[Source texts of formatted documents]
====================
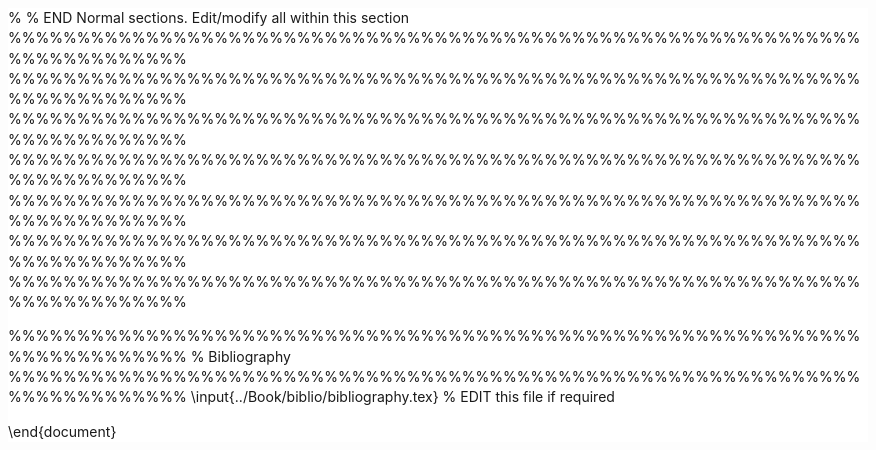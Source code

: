 % 
% END Normal sections. Edit/modify all within this section
%%%%%%%%%%%%%%%%%%%%%%%%%%%%%%%%%%%%%%%%%%%%%%%%%%%%%%%%%%%%%%%%%%%%%%%%%%% 
%%%%%%%%%%%%%%%%%%%%%%%%%%%%%%%%%%%%%%%%%%%%%%%%%%%%%%%%%%%%%%%%%%%%%%%%%%% 
%%%%%%%%%%%%%%%%%%%%%%%%%%%%%%%%%%%%%%%%%%%%%%%%%%%%%%%%%%%%%%%%%%%%%%%%%%% 
%%%%%%%%%%%%%%%%%%%%%%%%%%%%%%%%%%%%%%%%%%%%%%%%%%%%%%%%%%%%%%%%%%%%%%%%%%% 
%%%%%%%%%%%%%%%%%%%%%%%%%%%%%%%%%%%%%%%%%%%%%%%%%%%%%%%%%%%%%%%%%%%%%%%%%%% 
%%%%%%%%%%%%%%%%%%%%%%%%%%%%%%%%%%%%%%%%%%%%%%%%%%%%%%%%%%%%%%%%%%%%%%%%%%% 
%%%%%%%%%%%%%%%%%%%%%%%%%%%%%%%%%%%%%%%%%%%%%%%%%%%%%%%%%%%%%%%%%%%%%%%%%%% 


%%%%%%%%%%%%%%%%%%%%%%%%%%%%%%%%%%%%%%%%%%%%%%%%%%%%%%%%%%%%%%%%%%%%%%%%%%% 
% Bibliography
%%%%%%%%%%%%%%%%%%%%%%%%%%%%%%%%%%%%%%%%%%%%%%%%%%%%%%%%%%%%%%%%%%%%%%%%%%% 
\input{../Book/biblio/bibliography.tex}               % EDIT this file if required



\end{document}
====================
## Work to complete
Return the records above verbatim, images excluded.

## Task solution
Source code

: % 
% END Normal sections. Edit/modify all within this section
%%%%%%%%%%%%%%%%%%%%%%%%%%%%%%%%%%%%%%%%%%%%%%%%%%%%%%%%%%%%%%%%%%%%%%%%%%% 
%%%%%%%%%%%%%%%%%%%%%%%%%%%%%%%%%%%%%%%%%%%%%%%%%%%%%%%%%%%%%%%%%%%%%%%%%%% 
%%%%%%%%%%%%%%%%%%%%%%%%%%%%%%%%%%%%%%%%%%%%%%%%%%%%%%%%%%%%%%%%%%%%%%%%%%% 
%%%%%%%%%%%%%%%%%%%%%%%%%%%%%%%%%%%%%%%%%%%%%%%%%%%%%%%%%%%%%%%%%%%%%%%%%%% 
%%%%%%%%%%%%%%%%%%%%%%%%%%%%%%%%%%%%%%%%%%%%%%%%%%%%%%%%%%%%%%%%%%%%%%%%%%% 
%%%%%%%%%%%%%%%%%%%%%%%%%%%%%%%%%%%%%%%%%%%%%%%%%%%%%%%%%%%%%%%%%%%%%%%%%%% 
%%%%%%%%%%%%%%%%%%%%%%%%%%%%%%%%%%%%%%%%%%%%%%%%%%%%%%%%%%%%%%%%%%%%%%%%%%% 


%%%%%%%%%%%%%%%%%%%%%%%%%%%%%%%%%%%%%%%%%%%%%%%%%%%%%%%%%%%%%%%%%%%%%%%%%%% 
% Bibliography
%%%%%%%%%%%%%%%%%%%%%%%%%%%%%%%%%%%%%%%%%%%%%%%%%%%%%%%%%%%%%%%%%%%%%%%%%%% 
\input{../Book/biblio/bibliography.tex}               % EDIT this file if required



\end{document}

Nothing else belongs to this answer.